Dr. Qing Yao received his Ph.D. in Biochemistry and Molecular Biology from Dr. Feng Shao’s lab at National Institute of Biological Sciences, Beijing, where he worked on elucidating the molecular mechanisms of pathogen-host interactions from a structural biology perspective. He continued his structural biology studies as a postdoctoral scholar in the laboratory of Dr. Grant Jensen at Caltech. He studied bacterial cytokinesis using cryo-electron tomography at Caltech. He joined Amgen Thousand Oaks headquarters as a scientist in structural biology in November of 2020 and became a group leader and manager in March 2022.

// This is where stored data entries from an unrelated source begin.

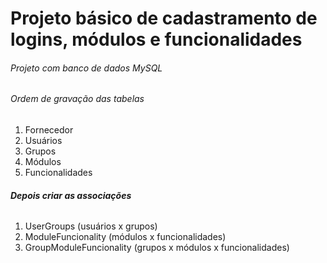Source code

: <h1> Projeto básico de cadastramento de logins, módulos e funcionalidades </h1>
<b><h6>Projeto com banco de dados MySQL</h6></b>  
<b><h6>Ordem de gravação das tabelas</h6></b>

<ol>
<li>Fornecedor</li>
<li>Usuários</li>
<li>Grupos</li>
<li>Módulos</li>
<li>Funcionalidades</li>
</ol>

<h6><b> Depois criar as associações</b></h6>
 <ol>
<li>UserGroups (usuários x grupos)</li>
<li>ModuleFuncionality (módulos x funcionalidades) </li>
<li>GroupModuleFuncionality (grupos x módulos x funcionalidades) </li>
</ol>
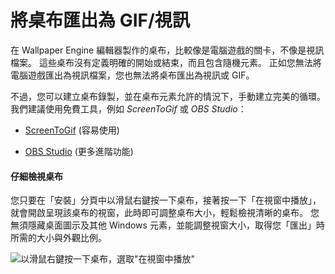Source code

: # 將桌布匯出為 GIF/視訊

在 Wallpaper Engine 編輯器製作的桌布，比較像是電腦遊戲的關卡，不像是視訊檔案。 這些桌布沒有定義明確的開始或結束，而且包含隨機元素。 正如您無法將電腦遊戲匯出為視訊檔案，您也無法將桌布匯出為視訊或 GIF。

不過，您可以建立桌布錄製，並在桌布元素允許的情況下，手動建立完美的循環。 我們建議使用免費工具，例如 *ScreenToGif* 或 *OBS Studio*：

* [ScreenToGif](https://www.screentogif.com/) (容易使用)

* [OBS Studio](https://obsproject.com/) (更多進階功能)

#### 仔細檢視桌布

您只要在「安裝」分頁中以滑鼠右鍵按一下桌布，接著按一下「在視窗中播放」，就會開啟呈現該桌布的視窗，此時即可調整桌布大小，輕鬆檢視清晰的桌布。 您無須隱藏桌面圖示及其他 Windows 元素，並能調整視窗大小，取得您「匯出」時所需的大小與外觀比例。

![以滑鼠右鍵按一下桌布，選取"在視窗中播放"](./playinwindow.gif)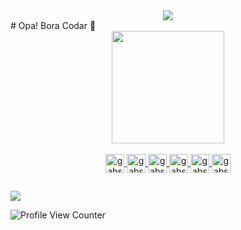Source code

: <div align=center>
<img src="https://github.com/gabscarlos/portfolio/blob/main/.gitassets/1.png"/>
</div>
# Opa! Bora Codar 🤘
<div align="center">
  <a href="https://github.com/gabscarlos">
  <img height="180em" src="https://github-readme-stats.vercel.app/api/top-langs/?username=gabscarlos&layout=compact"/>
</div>
  
<div style="display: inline_block" align="center"><br>  
  <img align="center" alt="gabs-vsc" height="30" width="30" src="https://cdn.jsdelivr.net/gh/devicons/devicon/icons/vscode/vscode-original.svg">
  <img align="center" alt="gabs-html" height="30" width="30" src="https://cdn.jsdelivr.net/gh/devicons/devicon/icons/html5/html5-original.svg">
  <img align="center" alt="gabs-css" height="30" width="30" src="https://cdn.jsdelivr.net/gh/devicons/devicon/icons/css3/css3-original.svg">
  <img align="center" alt="gabs-js" height="30" width="30" src="https://cdn.jsdelivr.net/gh/devicons/devicon/icons/javascript/javascript-original.svg">
  <img align="center" alt="gabs-ts" height="30" width="30" src="https://cdn.jsdelivr.net/gh/devicons/devicon@latest/icons/typescript/typescript-original.svg">
  <img align="center" alt="gabs-react" height="30" width="30" src="https://cdn.jsdelivr.net/gh/devicons/devicon@latest/icons/react/react-original.svg">
</div>
  
  ##
  
<div>
  <a href="https://www.linkedin.com/in/gabriel-carlos-538b52234" target="_blank"><img src="https://img.shields.io/badge/-LinkedIn-%230077B5?style=for-the-badge&logo=linkedin&logoColor=white" target="_blank"></a>
</div>

![Profile View Counter](https://komarev.com/ghpvc/?username=gabscarlos)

Zhiheng received his BS in physics from Peking University and received his MS and PhD degrees from Physics Department at Cornell University. At Cornell he worked with Professor John Silcox to characterize various nano-materials using high resolution transmission electron microscopy (TEM), high resolution scanning transmission electron microscopy (STEM), electron energy loss spectroscopy (EELS), electron nano-diffraction and computer simulation. After obtaining his PhD in 2004, he switched field from physics to biology and worked as a postdoc researcher in Professor Grant Jensen’s lab at Caltech. There he learned and used cryogenic electron microscopy (cryoEM) to study the structure of various biological samples, including protein complexes, HIV virus and small bacterial cells with either single particle or cryo electron tomography techniques. In 2009 he joined FEI Company as a Research Scientist to work on the very early version of the now popular and powerful cryo electron microscope, the Titan Krios. In January 2011 he joined HHMI Janelia Research Campus to become the inaugural director of the CryoEM Shared Resource and has helped many HHMI users from various geographic locations.